Russia’s full-scale invasion of Ukraine back in late February shook the geopolitical world. NATO and
European Union (EU) nations have moved to back the smaller country in its vicious war with its larger
neighbour. In that conflict, Canada and its allies have shipped billions in equipment to Ukraine while also
provided crucial training.

CAE (TSX:CAE)(NYSE:CAE) is a Montreal-based company that provides simulation training and critical
operations support solutions to a worldwide client base. Its shares have plunged 34% in 2022 as of close
on September 29. The stock is down 42% in the year-over-year period.

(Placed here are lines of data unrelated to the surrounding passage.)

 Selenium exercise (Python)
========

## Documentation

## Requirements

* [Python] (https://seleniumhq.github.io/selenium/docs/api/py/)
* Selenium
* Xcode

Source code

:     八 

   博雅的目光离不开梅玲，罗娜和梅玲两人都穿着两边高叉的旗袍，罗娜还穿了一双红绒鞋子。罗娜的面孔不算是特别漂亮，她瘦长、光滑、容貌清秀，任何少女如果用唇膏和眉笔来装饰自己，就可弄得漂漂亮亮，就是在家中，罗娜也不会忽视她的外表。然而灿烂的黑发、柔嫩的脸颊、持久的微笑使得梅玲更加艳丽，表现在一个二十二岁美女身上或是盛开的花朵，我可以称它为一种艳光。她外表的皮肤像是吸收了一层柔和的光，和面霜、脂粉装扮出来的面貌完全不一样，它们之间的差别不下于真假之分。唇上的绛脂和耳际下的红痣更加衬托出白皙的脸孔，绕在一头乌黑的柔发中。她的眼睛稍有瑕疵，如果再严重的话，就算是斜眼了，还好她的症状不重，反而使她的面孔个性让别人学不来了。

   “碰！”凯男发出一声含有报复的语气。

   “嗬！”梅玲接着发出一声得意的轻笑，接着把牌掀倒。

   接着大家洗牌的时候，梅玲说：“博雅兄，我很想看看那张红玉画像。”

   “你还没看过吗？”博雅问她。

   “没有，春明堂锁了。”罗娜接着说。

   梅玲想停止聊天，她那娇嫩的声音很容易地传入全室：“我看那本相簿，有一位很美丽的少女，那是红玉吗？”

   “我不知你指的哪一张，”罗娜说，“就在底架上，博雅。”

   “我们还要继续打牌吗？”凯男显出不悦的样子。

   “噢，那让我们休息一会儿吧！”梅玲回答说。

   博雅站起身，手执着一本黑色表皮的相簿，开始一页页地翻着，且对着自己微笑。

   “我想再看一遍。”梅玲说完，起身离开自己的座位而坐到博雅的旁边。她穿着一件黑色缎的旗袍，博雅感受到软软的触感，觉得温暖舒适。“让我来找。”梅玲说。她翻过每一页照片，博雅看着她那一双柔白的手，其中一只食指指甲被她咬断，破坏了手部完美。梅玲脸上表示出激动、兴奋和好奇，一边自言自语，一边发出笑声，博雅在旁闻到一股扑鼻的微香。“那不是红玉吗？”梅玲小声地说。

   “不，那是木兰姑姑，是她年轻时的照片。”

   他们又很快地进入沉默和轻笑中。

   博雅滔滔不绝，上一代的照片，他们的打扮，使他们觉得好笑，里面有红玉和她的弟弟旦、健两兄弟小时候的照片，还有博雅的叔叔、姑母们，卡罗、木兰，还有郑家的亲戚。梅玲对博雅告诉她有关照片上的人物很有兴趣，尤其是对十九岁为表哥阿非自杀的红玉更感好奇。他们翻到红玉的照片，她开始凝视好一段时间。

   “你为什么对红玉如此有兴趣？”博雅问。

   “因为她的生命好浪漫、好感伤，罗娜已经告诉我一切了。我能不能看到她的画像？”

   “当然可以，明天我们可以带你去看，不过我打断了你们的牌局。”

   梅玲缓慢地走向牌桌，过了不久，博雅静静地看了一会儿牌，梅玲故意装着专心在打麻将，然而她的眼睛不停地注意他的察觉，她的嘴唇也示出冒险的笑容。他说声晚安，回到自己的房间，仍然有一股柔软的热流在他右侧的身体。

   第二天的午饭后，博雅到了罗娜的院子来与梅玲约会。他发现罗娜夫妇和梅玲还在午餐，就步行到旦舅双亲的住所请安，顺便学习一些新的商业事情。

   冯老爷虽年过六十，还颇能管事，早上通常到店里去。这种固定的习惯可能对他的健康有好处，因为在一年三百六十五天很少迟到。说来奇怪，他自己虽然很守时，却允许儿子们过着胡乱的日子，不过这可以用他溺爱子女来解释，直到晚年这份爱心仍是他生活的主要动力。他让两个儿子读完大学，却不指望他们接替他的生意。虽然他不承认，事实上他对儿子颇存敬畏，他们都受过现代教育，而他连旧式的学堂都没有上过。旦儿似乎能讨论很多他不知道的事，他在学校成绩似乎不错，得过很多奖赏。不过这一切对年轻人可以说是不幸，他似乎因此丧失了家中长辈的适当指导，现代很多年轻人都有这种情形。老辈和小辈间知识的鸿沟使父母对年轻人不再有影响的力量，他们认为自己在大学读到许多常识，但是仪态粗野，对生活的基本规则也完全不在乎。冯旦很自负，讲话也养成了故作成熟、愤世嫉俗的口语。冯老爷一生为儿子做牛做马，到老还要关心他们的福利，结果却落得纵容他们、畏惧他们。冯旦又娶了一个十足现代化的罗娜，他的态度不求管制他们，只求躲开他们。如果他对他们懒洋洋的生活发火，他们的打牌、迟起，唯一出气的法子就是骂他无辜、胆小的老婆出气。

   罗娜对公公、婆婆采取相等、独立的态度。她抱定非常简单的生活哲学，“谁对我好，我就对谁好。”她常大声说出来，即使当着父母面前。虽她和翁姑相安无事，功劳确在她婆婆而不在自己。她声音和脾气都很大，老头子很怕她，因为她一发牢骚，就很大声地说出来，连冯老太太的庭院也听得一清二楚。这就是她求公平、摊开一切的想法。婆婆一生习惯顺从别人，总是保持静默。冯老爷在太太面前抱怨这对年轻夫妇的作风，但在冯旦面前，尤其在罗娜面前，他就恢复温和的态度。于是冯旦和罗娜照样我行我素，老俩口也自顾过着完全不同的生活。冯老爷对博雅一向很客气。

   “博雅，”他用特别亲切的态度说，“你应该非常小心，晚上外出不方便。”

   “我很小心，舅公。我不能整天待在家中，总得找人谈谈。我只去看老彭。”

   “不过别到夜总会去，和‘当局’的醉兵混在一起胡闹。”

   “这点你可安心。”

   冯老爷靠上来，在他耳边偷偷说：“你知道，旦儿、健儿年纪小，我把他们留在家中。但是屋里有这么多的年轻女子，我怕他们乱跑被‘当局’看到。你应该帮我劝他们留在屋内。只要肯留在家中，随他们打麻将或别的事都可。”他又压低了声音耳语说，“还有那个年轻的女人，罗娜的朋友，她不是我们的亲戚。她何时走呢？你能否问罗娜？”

This company unveiled its first quarter fiscal 2023 earnings on August 10. It reported total revenue of
$933 million – up from $752 million in the prior year. Meanwhile, its order intake soared 101% to $1.04
billion and total backlog increased 26% to $10.0 billion. CAE’s Defence and Security segment posted
revenue of $413 million – up 43% from the previous year. Moreover, the Defence segment booked
orders for $488 million in the quarter. The total Defence backlog jumped 35% to $5.03 billion.

Shares of this defence stock are trading in favourable value territory compared to its industry peers at
the time of this writing. Meanwhile, CAE is on track for strong earnings growth going forward. Canadians
should be hungry for exposure to the defence sector going forward, and CAE offers just that in the early
fall of 2022.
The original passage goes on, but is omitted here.